Schwellenländer und Klimapolitik
27. November 2008Indien und China, zwei Länder mit komplexen Realitäten: 2,3 Milliarden Menschen, ein Wirtschaftswachstum von durchschnittlich 8 Prozent pro Jahr, aber auch viele hundert Millionen Menschen, die in tiefster Armut leben.
Den Armen kann nur geholfen werden, wenn die Wirtschaft weiter auf Wachstumskurs bleibt, sagt Energieexperte Pradipto Ghosh, der als Mitglied der indischen Regierungsdelegation am UN-Klimagipfel teilnehmen wird. Es könne keine bessere Armutsbekämpfung und keine Entwicklungsperspektive für die Menschen geben ohne die Bereitstellung von Energie, so Ghosh in einem Interview mit der Deutschen Welle: "Wir sagen nicht, dass wir unbedingt Schadstoffe ausstoßen müssen ohne jegliche Art von Klimaschutzpolitik. Aber wir müssen unseren Energieverbrauch erhöhen."
China jetzt vor den USA
Tatsächlich steigen Energiebedarf und Schadstoff-Emissionen rapide an: In China geht jede Woche ein Kohlekraftwerk von 1000 Megawatt ans Netz. In Indiens Hauptstadt Delhi werden täglich mehr als 3000 Autos zugelassen. Zwar sind die Pro-Kopf-Emissionen in diesen Ländern immer noch ein Bruchteil der entsprechenden Emissionen in den Industrieländern. Doch die Schwerpunkte verschieben sich: China hat inzwischen die USA als weltgrößten Kohlendioxid-Verursacher überholt.
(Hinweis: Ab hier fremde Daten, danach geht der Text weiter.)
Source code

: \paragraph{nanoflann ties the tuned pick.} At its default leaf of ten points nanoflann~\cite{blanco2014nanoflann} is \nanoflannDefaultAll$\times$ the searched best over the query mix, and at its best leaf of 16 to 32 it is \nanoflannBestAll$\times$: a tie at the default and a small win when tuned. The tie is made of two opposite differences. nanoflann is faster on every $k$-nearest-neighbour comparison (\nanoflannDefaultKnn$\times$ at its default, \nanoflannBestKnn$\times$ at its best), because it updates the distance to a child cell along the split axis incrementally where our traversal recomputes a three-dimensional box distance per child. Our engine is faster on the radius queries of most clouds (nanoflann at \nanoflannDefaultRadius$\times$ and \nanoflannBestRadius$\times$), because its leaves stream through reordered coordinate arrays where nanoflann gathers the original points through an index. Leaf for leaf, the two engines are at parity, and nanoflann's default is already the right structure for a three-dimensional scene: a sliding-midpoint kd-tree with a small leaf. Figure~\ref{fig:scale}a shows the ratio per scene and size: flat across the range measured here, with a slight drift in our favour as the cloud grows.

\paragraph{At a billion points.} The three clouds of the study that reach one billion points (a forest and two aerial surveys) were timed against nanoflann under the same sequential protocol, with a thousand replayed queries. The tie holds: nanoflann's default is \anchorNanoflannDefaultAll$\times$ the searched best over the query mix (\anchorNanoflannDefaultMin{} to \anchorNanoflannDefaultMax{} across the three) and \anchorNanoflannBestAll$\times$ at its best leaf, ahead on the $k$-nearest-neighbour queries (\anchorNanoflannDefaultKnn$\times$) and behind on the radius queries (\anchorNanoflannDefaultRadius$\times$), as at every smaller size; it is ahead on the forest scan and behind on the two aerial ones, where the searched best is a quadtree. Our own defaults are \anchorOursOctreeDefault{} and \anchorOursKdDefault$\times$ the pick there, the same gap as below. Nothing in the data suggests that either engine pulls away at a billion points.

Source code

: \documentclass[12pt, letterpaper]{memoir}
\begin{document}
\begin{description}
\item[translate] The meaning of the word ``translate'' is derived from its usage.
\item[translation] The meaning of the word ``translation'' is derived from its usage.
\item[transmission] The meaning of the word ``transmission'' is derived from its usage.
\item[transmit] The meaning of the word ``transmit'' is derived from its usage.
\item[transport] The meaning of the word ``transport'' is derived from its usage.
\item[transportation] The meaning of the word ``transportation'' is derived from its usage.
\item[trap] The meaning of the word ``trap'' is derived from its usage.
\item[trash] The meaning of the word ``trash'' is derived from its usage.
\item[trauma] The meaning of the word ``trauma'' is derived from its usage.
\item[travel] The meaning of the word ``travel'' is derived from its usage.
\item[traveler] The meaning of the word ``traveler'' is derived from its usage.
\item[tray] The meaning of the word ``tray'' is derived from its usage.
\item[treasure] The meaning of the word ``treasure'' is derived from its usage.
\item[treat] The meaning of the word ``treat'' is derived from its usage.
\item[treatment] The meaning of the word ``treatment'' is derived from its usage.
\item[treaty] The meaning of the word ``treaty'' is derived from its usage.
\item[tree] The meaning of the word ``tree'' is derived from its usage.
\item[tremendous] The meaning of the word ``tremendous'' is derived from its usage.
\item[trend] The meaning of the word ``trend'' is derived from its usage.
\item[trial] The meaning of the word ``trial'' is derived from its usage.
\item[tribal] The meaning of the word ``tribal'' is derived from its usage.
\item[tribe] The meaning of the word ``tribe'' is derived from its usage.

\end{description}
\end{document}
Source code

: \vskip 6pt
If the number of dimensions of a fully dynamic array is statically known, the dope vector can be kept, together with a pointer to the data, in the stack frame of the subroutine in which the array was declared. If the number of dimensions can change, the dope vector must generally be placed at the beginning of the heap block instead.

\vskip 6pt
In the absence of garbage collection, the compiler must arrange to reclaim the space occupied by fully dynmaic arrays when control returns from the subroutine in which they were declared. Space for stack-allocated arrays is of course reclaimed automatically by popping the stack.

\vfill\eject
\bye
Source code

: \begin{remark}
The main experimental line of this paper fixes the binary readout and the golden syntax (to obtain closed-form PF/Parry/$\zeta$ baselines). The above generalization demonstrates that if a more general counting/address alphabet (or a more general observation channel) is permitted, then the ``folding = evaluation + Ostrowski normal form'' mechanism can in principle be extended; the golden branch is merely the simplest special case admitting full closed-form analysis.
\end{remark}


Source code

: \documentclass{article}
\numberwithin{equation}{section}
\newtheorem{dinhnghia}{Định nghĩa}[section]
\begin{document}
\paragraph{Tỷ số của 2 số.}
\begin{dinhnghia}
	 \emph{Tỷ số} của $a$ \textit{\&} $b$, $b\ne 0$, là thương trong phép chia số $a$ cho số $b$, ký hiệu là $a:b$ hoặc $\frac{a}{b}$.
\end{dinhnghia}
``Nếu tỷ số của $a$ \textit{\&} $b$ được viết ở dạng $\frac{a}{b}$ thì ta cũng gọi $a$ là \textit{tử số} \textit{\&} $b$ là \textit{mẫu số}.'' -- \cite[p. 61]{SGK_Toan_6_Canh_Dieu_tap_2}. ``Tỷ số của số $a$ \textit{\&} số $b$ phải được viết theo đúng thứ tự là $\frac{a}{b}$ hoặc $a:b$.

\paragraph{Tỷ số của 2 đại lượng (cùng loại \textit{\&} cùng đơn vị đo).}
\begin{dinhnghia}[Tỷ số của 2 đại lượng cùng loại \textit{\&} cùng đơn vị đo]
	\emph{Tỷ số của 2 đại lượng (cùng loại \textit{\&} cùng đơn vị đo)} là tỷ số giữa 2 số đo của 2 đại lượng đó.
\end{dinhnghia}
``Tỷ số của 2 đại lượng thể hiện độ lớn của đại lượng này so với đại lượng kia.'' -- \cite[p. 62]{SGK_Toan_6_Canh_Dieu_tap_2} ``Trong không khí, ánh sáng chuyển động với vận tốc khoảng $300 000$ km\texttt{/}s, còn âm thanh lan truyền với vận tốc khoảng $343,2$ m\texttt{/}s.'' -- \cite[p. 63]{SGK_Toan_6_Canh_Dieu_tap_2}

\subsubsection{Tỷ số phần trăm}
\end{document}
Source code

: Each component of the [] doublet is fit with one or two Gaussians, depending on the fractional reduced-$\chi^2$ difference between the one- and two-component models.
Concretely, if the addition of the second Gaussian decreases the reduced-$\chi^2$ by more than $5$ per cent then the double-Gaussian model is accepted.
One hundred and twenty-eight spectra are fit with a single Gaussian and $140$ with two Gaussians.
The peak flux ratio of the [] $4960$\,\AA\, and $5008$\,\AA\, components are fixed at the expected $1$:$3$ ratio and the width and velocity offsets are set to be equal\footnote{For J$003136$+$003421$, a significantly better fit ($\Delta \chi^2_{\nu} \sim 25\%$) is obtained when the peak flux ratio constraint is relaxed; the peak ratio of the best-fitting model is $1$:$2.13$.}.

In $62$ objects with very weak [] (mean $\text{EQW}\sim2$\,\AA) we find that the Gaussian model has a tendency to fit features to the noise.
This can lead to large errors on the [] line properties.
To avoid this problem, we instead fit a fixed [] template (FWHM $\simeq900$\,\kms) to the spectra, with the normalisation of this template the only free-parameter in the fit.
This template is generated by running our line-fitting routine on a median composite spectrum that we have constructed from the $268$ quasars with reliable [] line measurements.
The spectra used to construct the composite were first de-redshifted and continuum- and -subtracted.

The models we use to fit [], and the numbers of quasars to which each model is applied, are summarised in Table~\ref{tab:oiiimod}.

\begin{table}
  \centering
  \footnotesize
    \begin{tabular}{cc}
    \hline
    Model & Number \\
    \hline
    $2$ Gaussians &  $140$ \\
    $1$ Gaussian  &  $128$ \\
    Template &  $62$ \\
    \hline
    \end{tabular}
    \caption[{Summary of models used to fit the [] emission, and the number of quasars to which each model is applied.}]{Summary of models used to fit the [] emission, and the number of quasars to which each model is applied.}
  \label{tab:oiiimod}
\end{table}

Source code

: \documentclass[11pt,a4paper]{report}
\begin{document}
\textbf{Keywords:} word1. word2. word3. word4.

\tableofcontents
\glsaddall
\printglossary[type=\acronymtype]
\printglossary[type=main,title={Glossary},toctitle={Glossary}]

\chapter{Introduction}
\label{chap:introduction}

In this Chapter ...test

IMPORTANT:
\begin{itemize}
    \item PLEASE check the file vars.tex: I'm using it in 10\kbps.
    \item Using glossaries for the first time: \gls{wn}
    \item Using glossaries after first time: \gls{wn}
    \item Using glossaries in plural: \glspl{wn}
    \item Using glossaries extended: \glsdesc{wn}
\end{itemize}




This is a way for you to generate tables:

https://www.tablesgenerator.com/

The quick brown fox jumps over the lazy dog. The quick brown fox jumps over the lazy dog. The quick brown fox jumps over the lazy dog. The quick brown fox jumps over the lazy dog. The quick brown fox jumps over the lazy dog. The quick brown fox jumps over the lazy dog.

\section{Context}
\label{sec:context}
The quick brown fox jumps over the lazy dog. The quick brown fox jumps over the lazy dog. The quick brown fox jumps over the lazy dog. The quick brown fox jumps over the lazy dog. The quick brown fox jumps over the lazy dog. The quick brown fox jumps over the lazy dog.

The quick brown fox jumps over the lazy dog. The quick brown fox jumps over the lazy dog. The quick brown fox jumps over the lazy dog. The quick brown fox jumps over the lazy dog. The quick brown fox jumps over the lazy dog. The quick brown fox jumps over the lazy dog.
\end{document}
Peking und Delhi meinen, dass es zunächst die Aufgabe der Industrienationen sei, ihre Emissionen kräftig herunterzufahren, da sie im Grunde seit der Industrialisierung im 19. Jahrhundert das Klima mit ihrem CO2 -Ausstoß belasten.
Erst wenn die Industriestaaten sich verpflichten, ihre Emissionen drastisch zu senken, dann senken wir auch unseren, sagt Klimafachmann Gosh. Er hofft, dass die neu gewählte US-Regierung ihre bisherige Blockadehaltung gegenüber solchen Verpflichtungen lockern wird. Inzwischen will sich Indien nicht auf Emissionsziele festlegen, um das rasante Wachstum der Volkswirtschaft nicht zu beeinträchtigen.
"Wir nehmen den Klimaschutz ernst"
Die Regierungen Chinas und Indiens betonen jedoch, dass sie den Klimaschutz ernst nehmen und dass sie so viel dazu beitragen wollen, wie sie können. Beide Länder stellten im Sommer dieses Jahres einen Nationalen Aktionsplan vor. Sie haben sich ehrgeizige Ziele gesetzt zur Steigerung ihrer Energieeffizienz und vor allem zum Ausbau erneuerbarer Energien.
Doch dazu brauchen sie Unterstützung von den reichen Ländern, erklärt Sven Teske, Klima- und Energiefachman bei der internationalen Umweltorganisation Greenpeace.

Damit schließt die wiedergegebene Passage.